Data extract>

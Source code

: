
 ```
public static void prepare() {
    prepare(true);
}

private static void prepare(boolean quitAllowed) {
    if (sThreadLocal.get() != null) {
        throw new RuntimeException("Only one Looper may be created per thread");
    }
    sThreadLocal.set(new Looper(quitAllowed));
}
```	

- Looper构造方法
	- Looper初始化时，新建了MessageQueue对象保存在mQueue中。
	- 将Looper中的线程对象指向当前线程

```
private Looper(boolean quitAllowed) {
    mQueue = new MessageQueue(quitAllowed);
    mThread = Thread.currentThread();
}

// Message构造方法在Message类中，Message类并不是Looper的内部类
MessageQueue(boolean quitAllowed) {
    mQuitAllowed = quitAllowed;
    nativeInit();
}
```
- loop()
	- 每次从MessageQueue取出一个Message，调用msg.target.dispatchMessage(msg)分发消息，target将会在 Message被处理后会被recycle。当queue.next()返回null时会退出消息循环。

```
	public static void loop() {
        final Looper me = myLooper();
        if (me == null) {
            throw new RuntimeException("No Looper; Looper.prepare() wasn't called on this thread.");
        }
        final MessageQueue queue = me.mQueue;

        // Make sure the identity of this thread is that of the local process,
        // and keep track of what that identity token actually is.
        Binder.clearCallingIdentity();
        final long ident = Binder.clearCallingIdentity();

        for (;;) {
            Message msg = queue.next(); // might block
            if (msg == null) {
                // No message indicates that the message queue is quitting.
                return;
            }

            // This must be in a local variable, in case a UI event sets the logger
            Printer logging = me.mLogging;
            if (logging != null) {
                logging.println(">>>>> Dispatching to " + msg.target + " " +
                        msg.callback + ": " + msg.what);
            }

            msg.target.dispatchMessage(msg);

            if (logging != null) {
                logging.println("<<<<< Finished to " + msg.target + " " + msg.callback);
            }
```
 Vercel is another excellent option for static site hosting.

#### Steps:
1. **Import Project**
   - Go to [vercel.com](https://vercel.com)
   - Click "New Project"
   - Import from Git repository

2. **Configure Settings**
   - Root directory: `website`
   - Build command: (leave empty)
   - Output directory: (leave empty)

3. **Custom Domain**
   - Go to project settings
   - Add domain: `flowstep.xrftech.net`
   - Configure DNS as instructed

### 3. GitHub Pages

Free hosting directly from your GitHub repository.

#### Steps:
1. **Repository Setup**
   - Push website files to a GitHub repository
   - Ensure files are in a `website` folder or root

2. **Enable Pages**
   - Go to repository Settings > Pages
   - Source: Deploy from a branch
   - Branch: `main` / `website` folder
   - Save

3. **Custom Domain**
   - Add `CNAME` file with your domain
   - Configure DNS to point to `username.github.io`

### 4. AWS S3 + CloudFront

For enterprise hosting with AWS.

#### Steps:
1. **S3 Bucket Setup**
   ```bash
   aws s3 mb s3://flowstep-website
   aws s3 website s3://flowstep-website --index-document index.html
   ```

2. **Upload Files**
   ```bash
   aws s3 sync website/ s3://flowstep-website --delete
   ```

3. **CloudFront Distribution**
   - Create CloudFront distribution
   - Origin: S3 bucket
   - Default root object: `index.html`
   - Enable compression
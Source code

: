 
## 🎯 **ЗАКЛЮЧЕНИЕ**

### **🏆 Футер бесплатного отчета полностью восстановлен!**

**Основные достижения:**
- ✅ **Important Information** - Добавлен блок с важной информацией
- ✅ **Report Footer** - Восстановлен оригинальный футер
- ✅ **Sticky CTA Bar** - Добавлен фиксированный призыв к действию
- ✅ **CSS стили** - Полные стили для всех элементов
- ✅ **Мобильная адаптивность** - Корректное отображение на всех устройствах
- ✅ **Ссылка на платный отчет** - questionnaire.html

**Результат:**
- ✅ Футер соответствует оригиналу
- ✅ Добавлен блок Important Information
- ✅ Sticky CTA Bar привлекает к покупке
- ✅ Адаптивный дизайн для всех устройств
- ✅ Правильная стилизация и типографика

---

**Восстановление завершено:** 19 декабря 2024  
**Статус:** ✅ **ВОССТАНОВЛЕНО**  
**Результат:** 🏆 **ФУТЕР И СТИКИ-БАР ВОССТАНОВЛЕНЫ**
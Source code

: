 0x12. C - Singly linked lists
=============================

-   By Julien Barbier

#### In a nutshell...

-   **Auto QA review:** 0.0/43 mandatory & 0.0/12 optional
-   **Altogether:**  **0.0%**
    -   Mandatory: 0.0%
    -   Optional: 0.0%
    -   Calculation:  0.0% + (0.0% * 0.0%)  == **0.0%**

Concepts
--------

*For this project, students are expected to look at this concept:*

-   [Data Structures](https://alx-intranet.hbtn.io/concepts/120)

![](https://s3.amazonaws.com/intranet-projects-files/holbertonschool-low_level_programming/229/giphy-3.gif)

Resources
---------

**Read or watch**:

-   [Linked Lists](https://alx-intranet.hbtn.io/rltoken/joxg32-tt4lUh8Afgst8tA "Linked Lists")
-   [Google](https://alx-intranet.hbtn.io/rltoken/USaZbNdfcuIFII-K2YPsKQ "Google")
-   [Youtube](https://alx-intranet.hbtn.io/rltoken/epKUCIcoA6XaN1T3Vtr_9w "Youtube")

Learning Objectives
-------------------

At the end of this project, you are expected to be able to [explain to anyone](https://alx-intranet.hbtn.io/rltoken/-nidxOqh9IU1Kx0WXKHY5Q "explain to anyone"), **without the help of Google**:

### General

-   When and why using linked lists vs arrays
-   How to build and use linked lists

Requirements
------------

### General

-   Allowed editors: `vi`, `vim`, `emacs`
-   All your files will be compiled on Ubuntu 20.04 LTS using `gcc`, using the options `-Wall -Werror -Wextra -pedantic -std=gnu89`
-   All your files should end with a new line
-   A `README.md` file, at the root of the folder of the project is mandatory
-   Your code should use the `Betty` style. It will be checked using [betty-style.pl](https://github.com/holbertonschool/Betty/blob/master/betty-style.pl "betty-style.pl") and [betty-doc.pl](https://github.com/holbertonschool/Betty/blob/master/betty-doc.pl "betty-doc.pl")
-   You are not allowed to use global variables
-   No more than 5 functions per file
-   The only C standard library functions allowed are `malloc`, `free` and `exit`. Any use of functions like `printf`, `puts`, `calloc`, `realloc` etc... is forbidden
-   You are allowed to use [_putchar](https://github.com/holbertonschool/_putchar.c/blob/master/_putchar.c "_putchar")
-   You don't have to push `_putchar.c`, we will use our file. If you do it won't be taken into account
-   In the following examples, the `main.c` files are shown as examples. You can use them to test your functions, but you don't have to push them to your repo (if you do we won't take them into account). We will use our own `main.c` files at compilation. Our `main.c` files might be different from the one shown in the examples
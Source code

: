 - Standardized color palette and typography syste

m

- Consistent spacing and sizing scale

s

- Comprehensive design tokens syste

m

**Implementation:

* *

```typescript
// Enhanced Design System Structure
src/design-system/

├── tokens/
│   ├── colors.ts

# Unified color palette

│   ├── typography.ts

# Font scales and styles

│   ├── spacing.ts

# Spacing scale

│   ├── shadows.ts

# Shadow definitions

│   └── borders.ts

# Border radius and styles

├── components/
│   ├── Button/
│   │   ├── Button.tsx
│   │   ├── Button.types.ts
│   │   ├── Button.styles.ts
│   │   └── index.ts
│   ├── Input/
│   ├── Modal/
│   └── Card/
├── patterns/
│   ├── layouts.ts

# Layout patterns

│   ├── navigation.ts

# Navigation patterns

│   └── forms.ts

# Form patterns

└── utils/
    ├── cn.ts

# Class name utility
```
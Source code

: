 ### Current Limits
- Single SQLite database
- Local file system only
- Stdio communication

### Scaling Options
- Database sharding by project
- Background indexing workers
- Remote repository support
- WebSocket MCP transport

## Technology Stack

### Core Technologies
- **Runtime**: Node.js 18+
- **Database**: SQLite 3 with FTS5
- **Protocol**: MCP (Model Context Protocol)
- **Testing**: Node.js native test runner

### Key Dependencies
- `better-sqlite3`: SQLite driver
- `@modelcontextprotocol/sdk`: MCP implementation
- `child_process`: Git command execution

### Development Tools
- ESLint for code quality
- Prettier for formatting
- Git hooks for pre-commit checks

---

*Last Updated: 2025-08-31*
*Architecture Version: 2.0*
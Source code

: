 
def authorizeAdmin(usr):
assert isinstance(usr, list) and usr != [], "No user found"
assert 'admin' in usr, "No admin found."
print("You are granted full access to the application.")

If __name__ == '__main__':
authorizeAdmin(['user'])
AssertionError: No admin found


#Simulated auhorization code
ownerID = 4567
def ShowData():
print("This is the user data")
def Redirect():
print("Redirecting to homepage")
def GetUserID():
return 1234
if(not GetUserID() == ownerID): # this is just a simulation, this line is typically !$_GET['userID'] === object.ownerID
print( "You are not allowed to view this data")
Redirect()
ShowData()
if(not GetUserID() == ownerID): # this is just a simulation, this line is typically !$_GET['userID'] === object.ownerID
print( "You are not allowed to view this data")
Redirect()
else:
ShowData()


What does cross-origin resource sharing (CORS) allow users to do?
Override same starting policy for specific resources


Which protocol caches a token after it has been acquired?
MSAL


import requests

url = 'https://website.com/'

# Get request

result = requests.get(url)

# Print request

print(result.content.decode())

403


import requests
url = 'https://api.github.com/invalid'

What you should do>
What is the number of lines in the listing that contain the string "CloudFront"? Reply with that number alone.

Output of the exercise>
3